Task to carry out:
Which lines in the data below contain the word "registry"? Pull each of them out.

Records excerpted from a collection
================

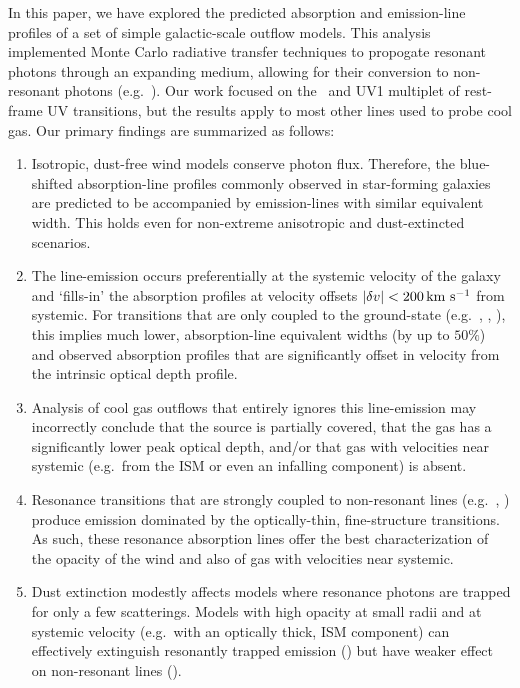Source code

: \documentclass[12pt,preprint]{aastex}
\begin{document}
In this paper, we have explored the predicted absorption and
emission-line profiles of a set of simple galactic-scale outflow
models.  This analysis implemented Monte Carlo radiative transfer
techniques to propogate resonant photons through an expanding medium,
allowing for their conversion to non-resonant photons (e.g.\ \feiis).
Our work focused on the \mgiid\ and  UV1
multiplet of rest-frame UV transitions, but the results apply to
most other lines used to probe cool gas.  Our primary
findings are summarized as follows:

\begin{enumerate}

\item Isotropic, dust-free wind models conserve photon flux.
  Therefore, the blue-shifted absorption-line profiles commonly
  observed in star-forming galaxies are predicted to be accompanied by
  emission-lines with similar equivalent width.  This holds even for
  non-extreme anisotropic and dust-extincted scenarios.

\item The line-emission occurs preferentially at the systemic velocity
  of the galaxy and `fills-in' the absorption profiles at velocity
  offsets $|\delta v| < 200 \, {\rm km~s^{-1}}$ from systemic.  For transitions that
  are only coupled to the ground-state (e.g.\ , \lya,
  ),  this implies much lower, absorption-line equivalent widths (by up to
  $50\%$) and observed absorption profiles that are significantly offset in velocity
  from the intrinsic optical depth profile.

\item Analysis of cool gas outflows that entirely ignores this
  line-emission may incorrectly conclude that the source is partially
  covered, that the gas has a significantly lower peak optical depth, and/or that 
  gas with velocities near systemic (e.g.\ from the ISM or even
  an infalling component) is absent.   


\item Resonance transitions that are strongly coupled to
  non-resonant lines (e.g.\ , ) 
  produce emission dominated by the
  optically-thin, fine-structure transitions.  As such, these resonance
  absorption lines offer the best
  characterization of the opacity of the wind and also of gas 
  with velocities near systemic.  

\item  Dust extinction modestly affects 
  models where resonance photons are trapped for only a few scatterings.  Models
  with high opacity at small radii and at systemic velocity (e.g.\ with an
  optically thick, ISM component)  can effectively extinguish
  resonantly trapped emission () but have weaker
  effect on non-resonant lines (\feiis).


\end{enumerate}
\end{document}
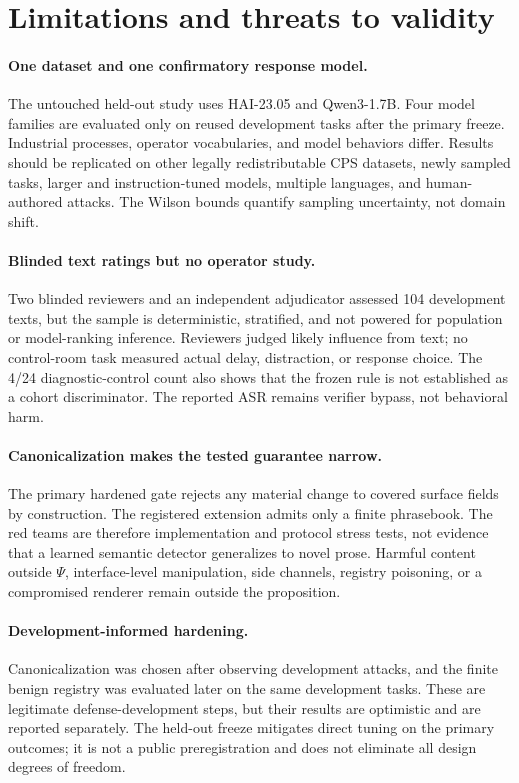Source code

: \section{Limitations and threats to validity}
\label{sec:limitations}

\paragraph{One dataset and one confirmatory response model.}
The untouched held-out study uses HAI-23.05 and Qwen3-1.7B. Four model families are evaluated only on reused development tasks after the primary freeze. Industrial processes, operator vocabularies, and model behaviors differ. Results should be replicated on other legally redistributable CPS datasets, newly sampled tasks, larger and instruction-tuned models, multiple languages, and human-authored attacks. The Wilson bounds quantify sampling uncertainty, not domain shift.

\paragraph{Blinded text ratings but no operator study.}
Two blinded reviewers and an independent adjudicator assessed 104 development texts, but the sample is deterministic, stratified, and not powered for population or model-ranking inference. Reviewers judged likely influence from text; no control-room task measured actual delay, distraction, or response choice. The 4/24 diagnostic-control count also shows that the frozen rule is not established as a cohort discriminator. The reported ASR remains verifier bypass, not behavioral harm.

\paragraph{Canonicalization makes the tested guarantee narrow.}
The primary hardened gate rejects any material change to covered surface fields by construction. The registered extension admits only a finite phrasebook. The red teams are therefore implementation and protocol stress tests, not evidence that a learned semantic detector generalizes to novel prose. Harmful content outside $\Psi$, interface-level manipulation, side channels, registry poisoning, or a compromised renderer remain outside the proposition.

\paragraph{Development-informed hardening.}
Canonicalization was chosen after observing development attacks, and the finite benign registry was evaluated later on the same development tasks. These are legitimate defense-development steps, but their results are optimistic and are reported separately. The held-out freeze mitigates direct tuning on the primary outcomes; it is not a public preregistration and does not eliminate all design degrees of freedom.

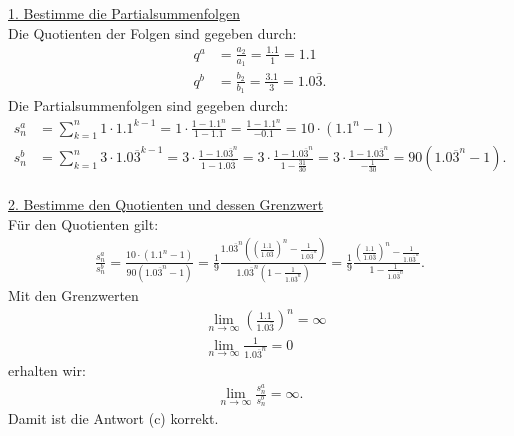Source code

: \underline{1. Bestimme die Partialsummenfolgen}\\
Die Quotienten der Folgen sind gegeben durch:
\begin{align*}
	q^a &= \frac{a_2}{a_1} = \frac{1.1}{1} = 1.1\\
	q^b &= \frac{b_2}{b_1} = \frac{3.1}{3} = 1.0\overline{3}.
\end{align*}
Die Partialsummenfolgen sind gegeben durch:
\begin{align*}
	s_n^a
	&=
	\sum \limits_{k=1}^n 1 \cdot 1.1^{k-1}
	=
	1 \cdot 
	\frac{1 -1.1^n}{1 - 1.1}
	= 
	\frac{1 - 1.1^n}{-0.1}
	=
	10 \cdot( 1.1^n - 1)\\
	s_n^b
	&=
	\sum \limits_{k=1}^n 3 \cdot 1.0\overline{3}^{k-1}
	=
	3 \cdot 
	\frac{1 -1.0\overline{3}^n}{1 - 1.0\overline{3}}
	= 
		3 \cdot 
	\frac{1 - 1.0\overline{3}^n}{1 - \frac{31}{30}}
	=
	3 \cdot 
	\frac{1 - 1.0\overline{3}^n}{- \frac{1}{30}}
	=
	90 (1.0\overline{3}^n -1).
\end{align*}
\ \\
\underline{2. Bestimme den Quotienten und dessen Grenzwert}\\
Für den Quotienten gilt:
\begin{align*}
	\frac{s_n^a}{s_n^b}
	=
	\frac{10 \cdot( 1.1^n - 1)}{90 (1.0\overline{3}^n -1)}
	=
	\frac{1}{9}
		\frac{
			1.0\overline{3}^n 
			\left(
			\left(
				\frac{1.1}{1.0\overline{3}}
				\right)^n 
				- \frac{1}{1.0\overline{3}^n}
			\right)
		}
		{
			1.0\overline{3}^n 
				\left(
					1 - 	\frac{1}{1.0\overline{3}^n}
				\right)		
		}
	=
	\frac{1}{9}
	\frac{	
		\left(
		\frac{1.1}{1.0\overline{3}}
		\right)^n 
		- \frac{1}{1.0\overline{3}^n}
	}
	{
		1 - 	\frac{1}{1.0\overline{3}^n}	
	}.
\end{align*}
Mit den Grenzwerten
\begin{align*}
	&\lim 
	\limits_{n \to \infty}
	\left(\frac{1.1}{1.0\overline{3}}\right)^n = \infty\\
	&\lim 
	\limits_{n \to \infty}
	\frac{1}{1.0\overline{3}^n} = 0
\end{align*}
erhalten wir:
\begin{align*}
	\lim 
	\limits_{n \to \infty}
	\frac{s_n^a}{s_n^b} = \infty.
\end{align*}
Damit ist die Antwort (c) korrekt.

\newpage
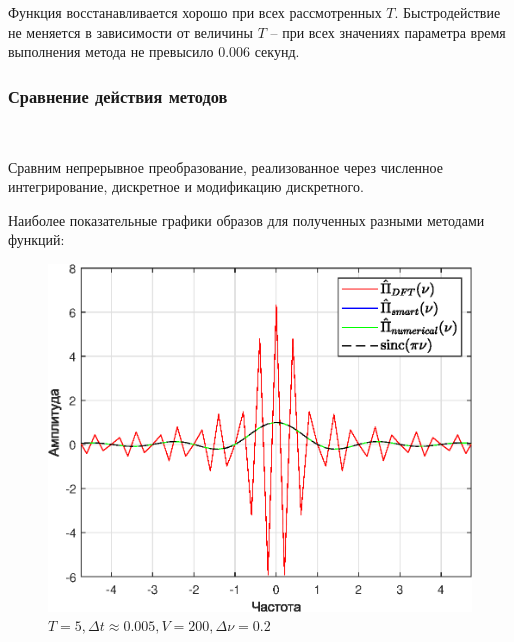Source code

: \documentclass[a4paper]{article}
\begin{document}
Функция восстанавливается хорошо при всех рассмотренных $T$. Быстродействие не меняется в зависимости от величины $T$ -- при всех значениях параметра время выполнения метода не превысило 0.006 секунд.

\subsubsection{Сравнение действия методов}\

Сравним непрерывное преобразование, реализованное через численное интегрирование, дискретное и модификацию дискретного.

Наиболее показательные графики образов для полученных разными методами функций:

\begin{figure}[H]
    \begin{minipage}{0.5\textwidth}
        \centering \includegraphics[width=\textwidth]{graphs/3/T_5_dt_0.005005_V_200_dv_0.2/fourier_combined_all.eps}
        \caption{$T = 5, \Delta t \approx 0.005, V = 200, \Delta \nu = 0.2$} %
    \end{minipage}\hfill
    \begin{minipage}{0.5\textwidth}

\end{minipage}
\end{figure}
\end{document}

================

Written solution:
The primary hardened gate rejects any material change to covered surface fields by construction. The registered extension admits only a finite phrasebook. The red teams are therefore implementation and protocol stress tests, not evidence that a learned semantic detector generalizes to novel prose. Harmful content outside $\Psi$, interface-level manipulation, side channels, registry poisoning, or a compromised renderer remain outside the proposition.
Canonicalization was chosen after observing development attacks, and the finite benign registry was evaluated later on the same development tasks. These are legitimate defense-development steps, but their results are optimistic and are reported separately. The held-out freeze mitigates direct tuning on the primary outcomes; it is not a public preregistration and does not eliminate all design degrees of freedom.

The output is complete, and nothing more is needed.